──────── Listed records
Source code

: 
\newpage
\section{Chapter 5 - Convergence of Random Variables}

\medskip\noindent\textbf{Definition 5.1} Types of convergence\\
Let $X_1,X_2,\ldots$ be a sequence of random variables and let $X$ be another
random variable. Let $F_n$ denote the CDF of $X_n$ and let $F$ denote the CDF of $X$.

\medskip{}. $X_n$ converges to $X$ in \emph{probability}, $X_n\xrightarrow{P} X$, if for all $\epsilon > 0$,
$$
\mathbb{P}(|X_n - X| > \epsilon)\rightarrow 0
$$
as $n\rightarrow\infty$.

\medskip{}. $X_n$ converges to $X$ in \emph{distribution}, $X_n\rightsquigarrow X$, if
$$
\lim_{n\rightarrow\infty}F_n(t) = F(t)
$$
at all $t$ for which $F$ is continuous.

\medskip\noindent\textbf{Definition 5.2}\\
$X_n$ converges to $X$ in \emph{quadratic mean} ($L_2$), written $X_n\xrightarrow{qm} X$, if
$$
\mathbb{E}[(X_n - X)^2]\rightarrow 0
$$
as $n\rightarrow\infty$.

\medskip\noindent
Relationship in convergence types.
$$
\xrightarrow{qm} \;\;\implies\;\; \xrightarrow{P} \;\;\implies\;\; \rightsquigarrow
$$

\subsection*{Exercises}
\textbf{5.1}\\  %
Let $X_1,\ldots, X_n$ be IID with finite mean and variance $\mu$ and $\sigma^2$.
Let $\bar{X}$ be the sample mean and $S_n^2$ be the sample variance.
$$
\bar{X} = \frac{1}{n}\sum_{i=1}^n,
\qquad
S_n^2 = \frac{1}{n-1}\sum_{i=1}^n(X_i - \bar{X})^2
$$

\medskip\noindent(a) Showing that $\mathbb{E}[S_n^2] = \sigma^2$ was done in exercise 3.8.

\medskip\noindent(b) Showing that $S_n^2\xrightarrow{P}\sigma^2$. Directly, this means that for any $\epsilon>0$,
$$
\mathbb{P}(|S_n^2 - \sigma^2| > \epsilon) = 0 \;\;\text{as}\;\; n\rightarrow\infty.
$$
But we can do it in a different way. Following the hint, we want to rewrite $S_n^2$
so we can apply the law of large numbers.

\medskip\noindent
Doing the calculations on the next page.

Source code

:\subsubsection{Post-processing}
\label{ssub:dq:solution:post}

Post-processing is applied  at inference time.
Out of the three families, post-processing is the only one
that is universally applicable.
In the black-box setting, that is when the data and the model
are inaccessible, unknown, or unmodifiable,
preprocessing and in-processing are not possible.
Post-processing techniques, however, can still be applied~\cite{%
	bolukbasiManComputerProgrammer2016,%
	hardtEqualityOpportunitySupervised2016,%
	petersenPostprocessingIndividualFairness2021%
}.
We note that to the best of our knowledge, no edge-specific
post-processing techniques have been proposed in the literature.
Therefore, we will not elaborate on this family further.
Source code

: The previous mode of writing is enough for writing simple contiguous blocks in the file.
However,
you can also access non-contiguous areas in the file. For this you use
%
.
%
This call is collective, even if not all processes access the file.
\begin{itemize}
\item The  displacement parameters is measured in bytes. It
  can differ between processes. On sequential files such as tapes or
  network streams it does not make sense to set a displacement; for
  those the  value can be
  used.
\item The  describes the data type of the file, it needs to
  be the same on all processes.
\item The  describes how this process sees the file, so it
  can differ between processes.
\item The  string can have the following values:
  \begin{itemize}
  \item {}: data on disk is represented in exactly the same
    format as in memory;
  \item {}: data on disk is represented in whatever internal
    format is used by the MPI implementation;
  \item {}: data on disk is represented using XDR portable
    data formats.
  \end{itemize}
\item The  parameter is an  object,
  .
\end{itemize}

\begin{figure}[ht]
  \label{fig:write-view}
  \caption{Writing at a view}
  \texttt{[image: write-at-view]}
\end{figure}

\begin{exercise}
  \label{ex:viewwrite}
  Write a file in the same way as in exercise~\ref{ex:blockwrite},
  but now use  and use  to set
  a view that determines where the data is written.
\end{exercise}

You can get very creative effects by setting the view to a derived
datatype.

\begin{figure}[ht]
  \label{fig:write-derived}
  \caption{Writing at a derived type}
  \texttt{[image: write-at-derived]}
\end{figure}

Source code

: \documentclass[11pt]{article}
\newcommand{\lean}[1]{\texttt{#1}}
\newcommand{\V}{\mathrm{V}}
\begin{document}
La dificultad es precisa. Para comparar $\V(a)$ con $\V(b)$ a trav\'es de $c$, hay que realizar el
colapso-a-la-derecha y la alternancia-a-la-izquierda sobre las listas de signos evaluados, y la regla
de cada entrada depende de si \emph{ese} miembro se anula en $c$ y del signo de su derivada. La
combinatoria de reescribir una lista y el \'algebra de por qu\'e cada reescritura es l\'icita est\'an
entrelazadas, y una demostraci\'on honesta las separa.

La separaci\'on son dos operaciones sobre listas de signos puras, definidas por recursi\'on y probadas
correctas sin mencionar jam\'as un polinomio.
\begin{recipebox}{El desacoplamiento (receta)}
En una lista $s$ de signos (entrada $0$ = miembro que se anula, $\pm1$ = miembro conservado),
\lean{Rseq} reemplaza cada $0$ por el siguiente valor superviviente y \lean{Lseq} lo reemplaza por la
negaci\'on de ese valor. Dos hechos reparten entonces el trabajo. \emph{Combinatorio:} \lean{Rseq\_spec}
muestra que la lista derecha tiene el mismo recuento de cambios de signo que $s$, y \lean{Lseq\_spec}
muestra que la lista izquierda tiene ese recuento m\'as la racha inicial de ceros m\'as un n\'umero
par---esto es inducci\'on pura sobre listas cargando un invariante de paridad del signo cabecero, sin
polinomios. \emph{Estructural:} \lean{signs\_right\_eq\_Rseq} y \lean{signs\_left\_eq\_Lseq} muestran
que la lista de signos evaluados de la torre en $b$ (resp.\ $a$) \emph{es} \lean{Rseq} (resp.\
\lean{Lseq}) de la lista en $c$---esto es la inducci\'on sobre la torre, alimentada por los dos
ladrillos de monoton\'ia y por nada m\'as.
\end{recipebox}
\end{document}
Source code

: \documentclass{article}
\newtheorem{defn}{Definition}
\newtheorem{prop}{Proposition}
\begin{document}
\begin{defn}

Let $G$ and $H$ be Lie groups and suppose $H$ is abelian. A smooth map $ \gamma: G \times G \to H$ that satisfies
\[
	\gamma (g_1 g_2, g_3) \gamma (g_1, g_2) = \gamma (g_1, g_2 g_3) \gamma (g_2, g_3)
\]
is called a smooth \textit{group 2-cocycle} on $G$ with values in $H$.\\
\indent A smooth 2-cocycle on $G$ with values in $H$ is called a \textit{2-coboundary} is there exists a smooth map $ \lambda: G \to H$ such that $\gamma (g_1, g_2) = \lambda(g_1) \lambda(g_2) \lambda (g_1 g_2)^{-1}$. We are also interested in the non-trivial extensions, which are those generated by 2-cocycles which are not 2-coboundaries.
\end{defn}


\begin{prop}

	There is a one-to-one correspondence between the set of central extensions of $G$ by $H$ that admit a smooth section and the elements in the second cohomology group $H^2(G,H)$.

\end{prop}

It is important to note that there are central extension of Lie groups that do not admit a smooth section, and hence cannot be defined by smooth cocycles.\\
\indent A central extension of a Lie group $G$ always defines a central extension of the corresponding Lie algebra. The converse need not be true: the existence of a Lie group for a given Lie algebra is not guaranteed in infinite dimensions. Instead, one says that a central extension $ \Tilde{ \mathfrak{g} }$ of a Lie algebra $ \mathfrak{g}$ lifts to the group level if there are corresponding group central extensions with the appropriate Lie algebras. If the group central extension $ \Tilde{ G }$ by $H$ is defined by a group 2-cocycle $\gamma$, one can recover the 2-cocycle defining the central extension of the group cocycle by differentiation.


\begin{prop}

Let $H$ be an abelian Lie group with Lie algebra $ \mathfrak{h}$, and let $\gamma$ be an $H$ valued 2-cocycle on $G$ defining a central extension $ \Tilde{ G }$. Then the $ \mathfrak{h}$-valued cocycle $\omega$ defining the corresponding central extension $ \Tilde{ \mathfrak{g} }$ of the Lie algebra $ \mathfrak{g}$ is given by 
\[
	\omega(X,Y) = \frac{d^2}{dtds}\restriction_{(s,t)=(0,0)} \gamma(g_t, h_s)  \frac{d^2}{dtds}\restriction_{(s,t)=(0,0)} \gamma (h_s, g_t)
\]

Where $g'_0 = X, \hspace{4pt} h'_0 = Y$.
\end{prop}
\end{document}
────────────────
> [Problem]:
Type out again, exactly as written, the lines from the beginning of the material through the one containing "random variable. Let".

> [Solved exercise]:
Source code

: 
\newpage
\section{Chapter 5 - Convergence of Random Variables}

\medskip\noindent\textbf{Definition 5.1} Types of convergence\\
Let $X_1,X_2,\ldots$ be a sequence of random variables and let $X$ be another
random variable. Let $F_n$ denote the CDF of $X_n$ and let $F$ denote the CDF of $X$.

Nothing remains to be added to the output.